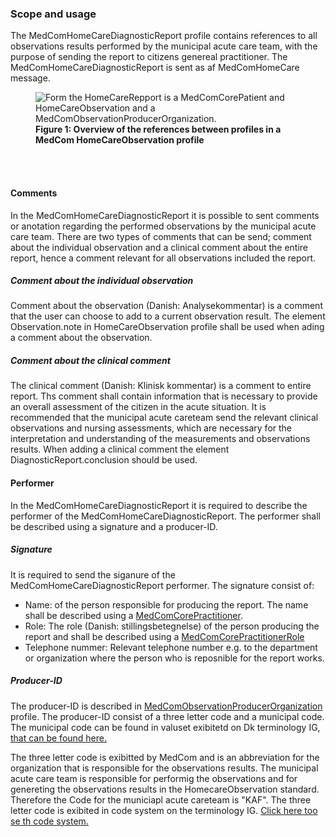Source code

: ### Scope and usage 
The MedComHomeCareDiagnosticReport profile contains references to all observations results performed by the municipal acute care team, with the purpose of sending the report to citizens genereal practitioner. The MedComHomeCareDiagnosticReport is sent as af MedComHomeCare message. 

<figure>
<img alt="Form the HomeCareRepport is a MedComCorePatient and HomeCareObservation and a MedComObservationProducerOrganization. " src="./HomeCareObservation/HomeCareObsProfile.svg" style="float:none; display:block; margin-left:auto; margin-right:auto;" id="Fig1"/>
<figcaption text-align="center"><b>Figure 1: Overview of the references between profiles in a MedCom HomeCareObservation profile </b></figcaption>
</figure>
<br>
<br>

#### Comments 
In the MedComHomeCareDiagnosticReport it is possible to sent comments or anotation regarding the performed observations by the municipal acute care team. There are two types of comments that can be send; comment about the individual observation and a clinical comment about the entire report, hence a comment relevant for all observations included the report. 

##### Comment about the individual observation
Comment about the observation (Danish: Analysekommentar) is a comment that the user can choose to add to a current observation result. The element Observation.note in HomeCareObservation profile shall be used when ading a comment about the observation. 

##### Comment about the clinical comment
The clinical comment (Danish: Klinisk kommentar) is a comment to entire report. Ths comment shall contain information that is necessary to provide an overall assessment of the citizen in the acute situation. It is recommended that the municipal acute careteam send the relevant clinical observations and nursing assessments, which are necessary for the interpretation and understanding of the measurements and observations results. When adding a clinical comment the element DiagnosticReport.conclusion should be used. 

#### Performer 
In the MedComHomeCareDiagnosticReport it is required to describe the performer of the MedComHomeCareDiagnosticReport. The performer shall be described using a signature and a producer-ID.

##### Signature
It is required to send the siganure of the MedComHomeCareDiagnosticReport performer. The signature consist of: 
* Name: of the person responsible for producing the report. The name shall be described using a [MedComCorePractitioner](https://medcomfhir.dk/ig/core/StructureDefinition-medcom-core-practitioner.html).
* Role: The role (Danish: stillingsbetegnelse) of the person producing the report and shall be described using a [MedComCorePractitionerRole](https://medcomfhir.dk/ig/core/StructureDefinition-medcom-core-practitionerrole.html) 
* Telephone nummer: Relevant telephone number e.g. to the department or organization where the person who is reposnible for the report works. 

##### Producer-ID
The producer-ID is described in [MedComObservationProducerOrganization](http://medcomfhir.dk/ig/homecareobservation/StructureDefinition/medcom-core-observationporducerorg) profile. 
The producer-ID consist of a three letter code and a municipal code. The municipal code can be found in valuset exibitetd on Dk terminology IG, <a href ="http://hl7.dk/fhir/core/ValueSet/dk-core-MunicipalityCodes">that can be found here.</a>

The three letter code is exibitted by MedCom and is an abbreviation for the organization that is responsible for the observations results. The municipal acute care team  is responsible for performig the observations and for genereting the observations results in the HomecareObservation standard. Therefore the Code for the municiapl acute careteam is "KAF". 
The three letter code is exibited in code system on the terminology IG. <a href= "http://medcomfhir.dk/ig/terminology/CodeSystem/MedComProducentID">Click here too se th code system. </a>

━━━

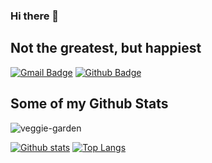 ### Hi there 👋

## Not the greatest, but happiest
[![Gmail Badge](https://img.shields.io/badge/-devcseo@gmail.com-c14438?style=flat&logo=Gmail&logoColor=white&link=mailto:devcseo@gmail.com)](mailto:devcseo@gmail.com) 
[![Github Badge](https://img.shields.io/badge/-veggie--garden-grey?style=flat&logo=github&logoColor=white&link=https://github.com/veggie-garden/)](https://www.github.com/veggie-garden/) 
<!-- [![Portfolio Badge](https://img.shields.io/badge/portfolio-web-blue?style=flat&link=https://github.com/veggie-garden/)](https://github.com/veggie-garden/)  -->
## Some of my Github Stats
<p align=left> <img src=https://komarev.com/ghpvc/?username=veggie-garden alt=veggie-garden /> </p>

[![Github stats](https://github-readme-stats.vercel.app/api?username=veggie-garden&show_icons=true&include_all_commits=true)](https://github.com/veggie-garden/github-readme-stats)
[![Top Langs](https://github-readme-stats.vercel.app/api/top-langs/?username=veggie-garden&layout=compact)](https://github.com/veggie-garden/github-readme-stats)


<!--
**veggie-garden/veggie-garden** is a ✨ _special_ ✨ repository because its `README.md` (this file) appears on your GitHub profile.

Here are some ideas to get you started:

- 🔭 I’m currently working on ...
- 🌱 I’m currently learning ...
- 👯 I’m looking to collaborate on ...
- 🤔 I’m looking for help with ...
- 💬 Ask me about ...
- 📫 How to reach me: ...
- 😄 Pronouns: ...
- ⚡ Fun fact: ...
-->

━━━

:: Exercise ::
Look through the entries. Copy out each line with "align" in it.

:: Task result ::
<figcaption text-align="center"><b>Figure 1: Overview of the references between profiles in a MedCom HomeCareObservation profile </b></figcaption>
<p align=left> <img src=https://komarev.com/ghpvc/?username=veggie-garden alt=veggie-garden /> </p>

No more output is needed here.